Following IPTG induction at 9 hours, we observed that the concentrations of acetate and lactate remained elevated. This continued presence of overflow metabolites suggests that the metabolic burden imposed by recombinant protein production does not alleviate overflow metabolism, but rather intensifies it. During high metabolic demands, such as during recombinant protein synthesis, the increased carbon flux through glycolysis and the TCA cycle may further limit the cells' ability to fully oxidize pyruvate, leading to continued diversion into acetate and lactate pathways (El-Mansi et al., 2006). Citrate, a key intermediate of the TCA cycle, is essential for energy generation and the production of biosynthetic precursors. Its accumulation suggests that the cells are attempting to balance energy production with the increased demand for biosynthetic precursors necessary for protein synthesis (Luo et al., 2020). This finding is consistent with earlier work demonstrating that, under recombinant protein production conditions, bacterial cells often increase TCA cycle activity to meet the elevated demand for ATP and precursor metabolites (Gill et al., 2000). Despite this increased TCA cycle flux, the persistent high levels of acetate and lactate indicate that the cells are unable to fully process the available pyruvate through oxidative pathways, leading to its continuous conversion into overflow metabolites. This metabolic response likely represents a physiological adaptation to the stress imposed by recombinant protein production, where the diversion of pyruvate into overflow pathways helps to prevent metabolic overload within the cell (Basan et al., 2015).

The results of this study have several important implications for optimizing bacterial growth conditions in biotechnological applications. The accumulation of acetate and lactate can have deleterious effects on bacterial growth and protein production, as these byproducts contribute to acidification of the culture medium and inhibit key cellular processes (Enjalbert et al., 2015). Strategies to mitigate the accumulation of these byproducts, such as optimizing pyruvate feeding rates or engineering strains with improved acetate and lactate assimilation capabilities, could enhance the efficiency of recombinant protein production (Vemuri et al., 2006; Sauer et al., 2011). Additionally, the findings underscore the importance of fine-tuning carbon fluxes in metabolic pathways to minimize the diversion of carbon into overflow metabolites. Engineering bacterial strains with an enhanced capacity for pyruvate oxidation, or increasing the TCA cycle’s capacity to process higher fluxes of carbon, could help reduce the reliance on overflow pathways, thereby improving growth and protein production yields (Holms, 1986). Further investigation into strain engineering strategies that enhance carbon utilization while reducing byproduct formation could prove beneficial for large-scale industrial fermentation processes (Sauer et al., 2011).

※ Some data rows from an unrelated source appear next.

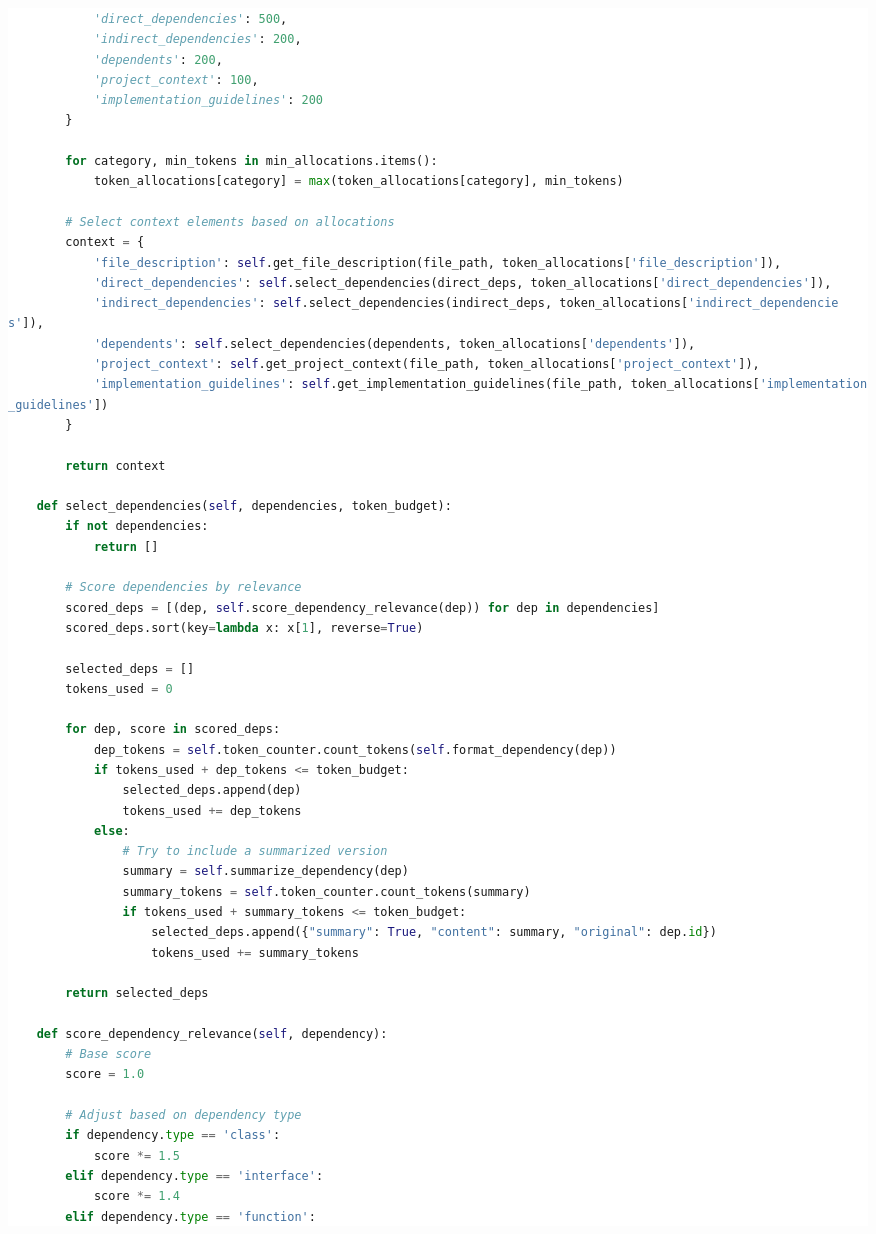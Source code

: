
 ```python
            'direct_dependencies': 500,
            'indirect_dependencies': 200,
            'dependents': 200,
            'project_context': 100,
            'implementation_guidelines': 200
        }
        
        for category, min_tokens in min_allocations.items():
            token_allocations[category] = max(token_allocations[category], min_tokens)
        
        # Select context elements based on allocations
        context = {
            'file_description': self.get_file_description(file_path, token_allocations['file_description']),
            'direct_dependencies': self.select_dependencies(direct_deps, token_allocations['direct_dependencies']),
            'indirect_dependencies': self.select_dependencies(indirect_deps, token_allocations['indirect_dependencies']),
            'dependents': self.select_dependencies(dependents, token_allocations['dependents']),
            'project_context': self.get_project_context(file_path, token_allocations['project_context']),
            'implementation_guidelines': self.get_implementation_guidelines(file_path, token_allocations['implementation_guidelines'])
        }
        
        return context
    
    def select_dependencies(self, dependencies, token_budget):
        if not dependencies:
            return []
            
        # Score dependencies by relevance
        scored_deps = [(dep, self.score_dependency_relevance(dep)) for dep in dependencies]
        scored_deps.sort(key=lambda x: x[1], reverse=True)
        
        selected_deps = []
        tokens_used = 0
        
        for dep, score in scored_deps:
            dep_tokens = self.token_counter.count_tokens(self.format_dependency(dep))
            if tokens_used + dep_tokens <= token_budget:
                selected_deps.append(dep)
                tokens_used += dep_tokens
            else:
                # Try to include a summarized version
                summary = self.summarize_dependency(dep)
                summary_tokens = self.token_counter.count_tokens(summary)
                if tokens_used + summary_tokens <= token_budget:
                    selected_deps.append({"summary": True, "content": summary, "original": dep.id})
                    tokens_used += summary_tokens
        
        return selected_deps
    
    def score_dependency_relevance(self, dependency):
        # Base score
        score = 1.0
        
        # Adjust based on dependency type
        if dependency.type == 'class':
            score *= 1.5
        elif dependency.type == 'interface':
            score *= 1.4
        elif dependency.type == 'function':
```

his study provides critical insights into the metabolic behavior of Escherichia coli during recombinant protein production when grown on pyruvate as the sole carbon source. The rapid depletion of pyruvate, coupled with the significant accumulation of acetate and lactate in the medium, underscores the challenges associated with pyruvate over-supplementation. Excess pyruvate, while serving as a critical substrate for energy production and biosynthesis, is inefficiently utilized under these conditions, leading to its diversion into overflow pathways and the excretion of byproducts. These findings highlight the importance of fine-tuning carbon source supplementation in biotechnological processes, as supplying pyruvate in excessive amounts can lead to metabolic imbalances and the inefficient use of carbon resources. By optimizing the levels of pyruvate provided and improving the metabolic capacity of the cells to process it, the accumulation of waste byproducts like acetate and lactate can be minimized, ultimately enhancing the efficiency of recombinant protein production. Future work should focus on strain engineering and process optimization to better manage carbon fluxes, reduce waste, and improve the overall yield and productivity of industrial fermentation systems.

ACKNOWLEDGEMENT

The authors acknowledge the use of the services and facilities of n²STAR-Koç University Nanofabrication and Nanocharacterization Center for Scientific and Technological Advanced Research. KK acknowledges support from TÜBİTAK (2209-A-December 2021).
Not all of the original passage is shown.